_What the task requires_:
Give the count of lines in the data that include "theo", with no other words.

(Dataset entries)

—————

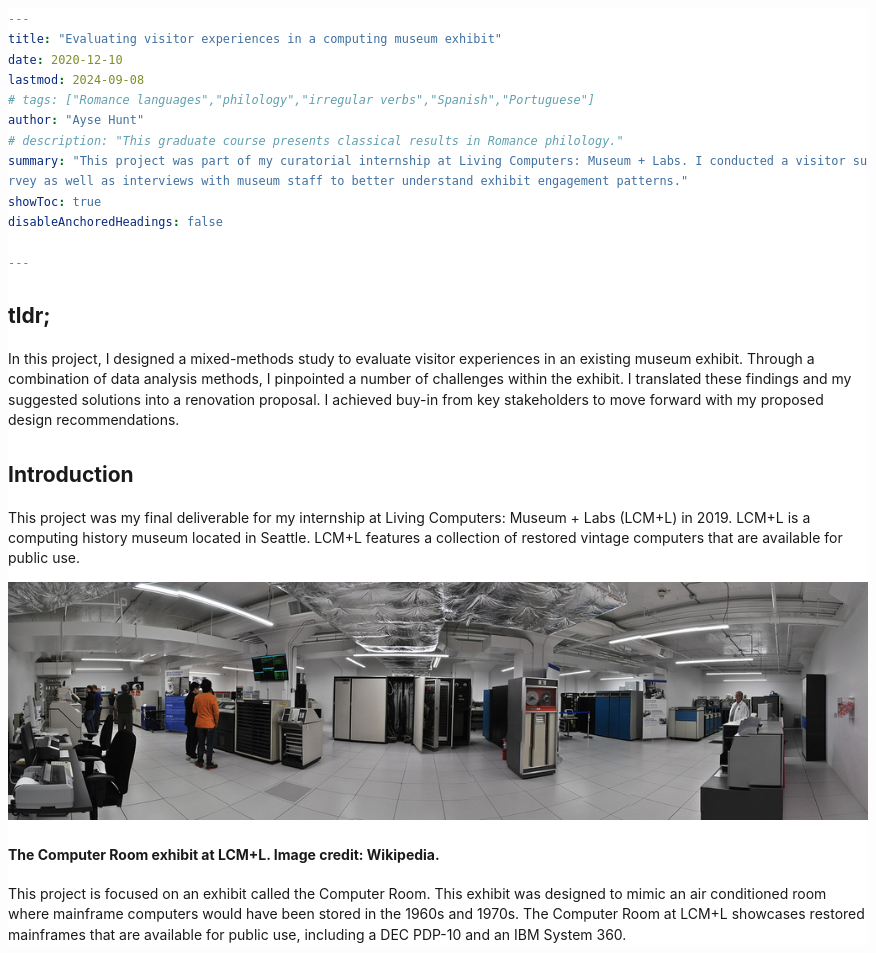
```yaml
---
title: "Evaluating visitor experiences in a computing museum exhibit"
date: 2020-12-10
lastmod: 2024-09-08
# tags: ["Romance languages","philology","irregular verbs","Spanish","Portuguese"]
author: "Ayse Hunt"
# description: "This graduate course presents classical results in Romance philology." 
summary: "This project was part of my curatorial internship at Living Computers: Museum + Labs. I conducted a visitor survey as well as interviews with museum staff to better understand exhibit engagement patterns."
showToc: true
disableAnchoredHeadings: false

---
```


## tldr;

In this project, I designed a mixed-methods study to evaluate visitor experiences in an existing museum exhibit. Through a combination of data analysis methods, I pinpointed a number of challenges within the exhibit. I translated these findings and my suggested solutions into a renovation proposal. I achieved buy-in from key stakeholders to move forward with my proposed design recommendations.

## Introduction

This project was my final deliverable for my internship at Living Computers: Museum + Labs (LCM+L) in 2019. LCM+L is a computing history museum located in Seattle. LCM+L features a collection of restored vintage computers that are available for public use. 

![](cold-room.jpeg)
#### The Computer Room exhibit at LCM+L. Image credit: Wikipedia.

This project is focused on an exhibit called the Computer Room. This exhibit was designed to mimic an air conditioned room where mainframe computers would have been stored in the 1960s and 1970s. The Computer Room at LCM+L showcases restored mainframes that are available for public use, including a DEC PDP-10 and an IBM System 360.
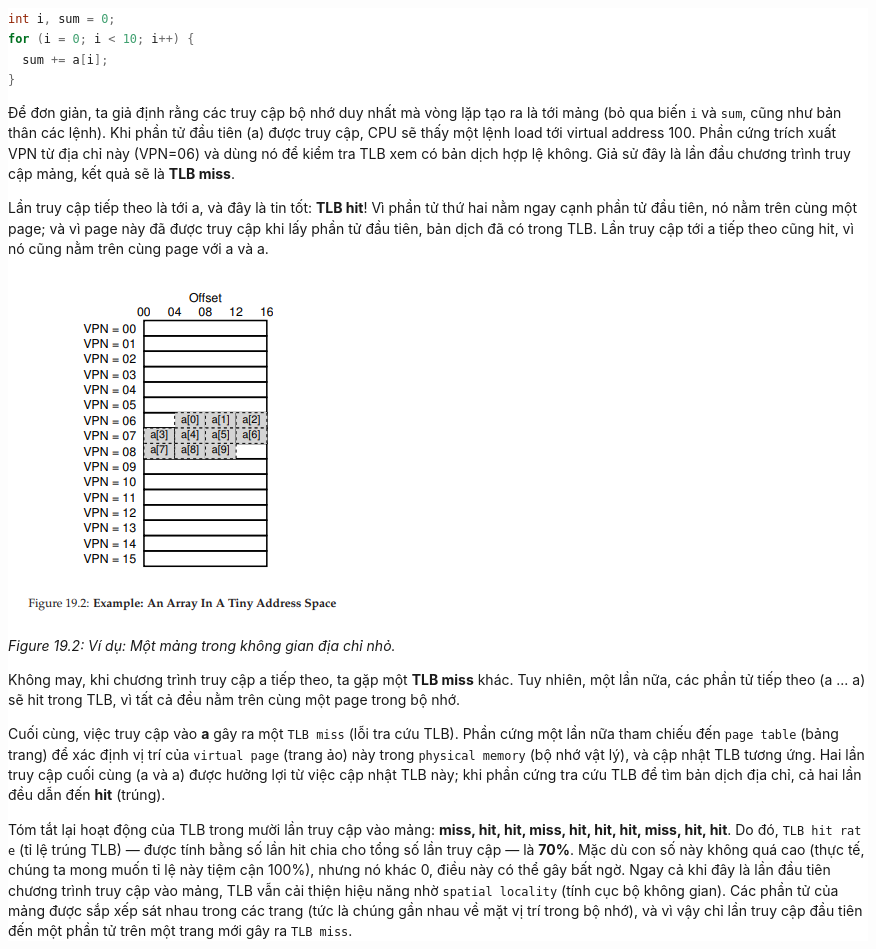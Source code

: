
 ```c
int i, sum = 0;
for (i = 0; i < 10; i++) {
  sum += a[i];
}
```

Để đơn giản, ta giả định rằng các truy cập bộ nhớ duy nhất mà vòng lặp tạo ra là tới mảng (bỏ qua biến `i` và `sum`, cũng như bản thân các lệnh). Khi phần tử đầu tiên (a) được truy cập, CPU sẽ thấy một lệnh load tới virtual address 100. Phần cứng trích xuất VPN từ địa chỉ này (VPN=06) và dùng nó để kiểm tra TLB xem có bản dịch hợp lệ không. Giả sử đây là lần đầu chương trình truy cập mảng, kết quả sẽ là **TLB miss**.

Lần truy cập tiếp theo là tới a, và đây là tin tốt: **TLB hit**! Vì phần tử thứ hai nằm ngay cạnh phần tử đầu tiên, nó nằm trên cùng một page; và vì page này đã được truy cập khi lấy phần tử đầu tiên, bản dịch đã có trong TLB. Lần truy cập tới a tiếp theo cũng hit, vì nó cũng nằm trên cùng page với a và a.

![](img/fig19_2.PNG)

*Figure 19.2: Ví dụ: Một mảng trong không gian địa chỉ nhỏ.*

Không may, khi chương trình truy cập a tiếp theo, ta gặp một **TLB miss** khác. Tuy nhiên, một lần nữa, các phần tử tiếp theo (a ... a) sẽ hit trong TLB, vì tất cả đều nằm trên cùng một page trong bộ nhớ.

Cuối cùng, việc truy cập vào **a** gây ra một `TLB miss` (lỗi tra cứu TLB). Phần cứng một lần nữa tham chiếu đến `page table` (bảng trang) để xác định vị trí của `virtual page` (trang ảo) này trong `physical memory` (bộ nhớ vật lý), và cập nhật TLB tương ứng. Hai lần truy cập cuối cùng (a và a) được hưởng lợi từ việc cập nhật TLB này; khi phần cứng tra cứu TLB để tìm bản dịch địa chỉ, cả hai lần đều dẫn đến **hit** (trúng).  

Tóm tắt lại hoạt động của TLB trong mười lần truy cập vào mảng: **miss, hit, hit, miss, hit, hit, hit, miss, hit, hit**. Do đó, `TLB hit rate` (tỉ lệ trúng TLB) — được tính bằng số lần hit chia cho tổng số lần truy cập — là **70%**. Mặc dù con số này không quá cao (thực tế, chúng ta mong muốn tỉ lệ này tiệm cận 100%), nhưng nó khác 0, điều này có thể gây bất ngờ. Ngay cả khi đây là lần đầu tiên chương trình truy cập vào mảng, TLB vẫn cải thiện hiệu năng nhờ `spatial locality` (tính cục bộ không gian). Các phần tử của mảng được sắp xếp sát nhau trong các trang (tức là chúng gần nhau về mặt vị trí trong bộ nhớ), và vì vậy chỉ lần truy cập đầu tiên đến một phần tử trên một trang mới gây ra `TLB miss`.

—————

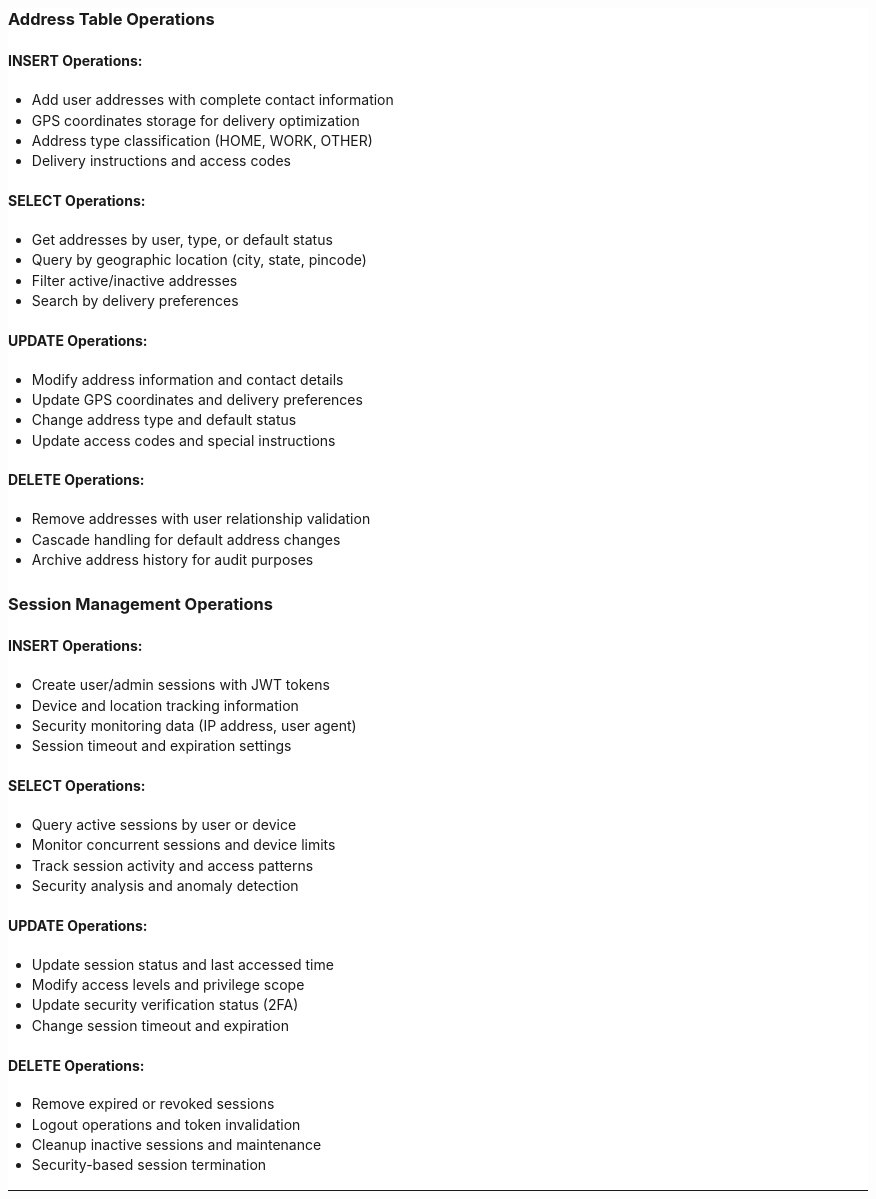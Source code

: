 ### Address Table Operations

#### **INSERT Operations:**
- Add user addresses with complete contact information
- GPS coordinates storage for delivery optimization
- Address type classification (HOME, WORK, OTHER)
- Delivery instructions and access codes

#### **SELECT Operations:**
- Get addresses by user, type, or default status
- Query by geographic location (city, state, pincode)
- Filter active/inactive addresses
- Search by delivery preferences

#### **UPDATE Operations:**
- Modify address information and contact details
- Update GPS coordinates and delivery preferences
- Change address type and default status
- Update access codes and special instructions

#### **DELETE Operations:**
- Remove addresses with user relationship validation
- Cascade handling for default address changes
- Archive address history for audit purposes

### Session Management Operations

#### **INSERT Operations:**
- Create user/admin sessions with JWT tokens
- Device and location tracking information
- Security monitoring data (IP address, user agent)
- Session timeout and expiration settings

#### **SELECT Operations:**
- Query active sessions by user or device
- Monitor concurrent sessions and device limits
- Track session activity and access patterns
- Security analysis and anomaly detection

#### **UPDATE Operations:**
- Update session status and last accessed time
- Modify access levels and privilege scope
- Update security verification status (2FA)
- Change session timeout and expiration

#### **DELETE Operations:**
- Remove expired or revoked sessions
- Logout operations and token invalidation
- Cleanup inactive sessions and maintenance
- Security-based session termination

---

—————

_Output of the exercise_:
2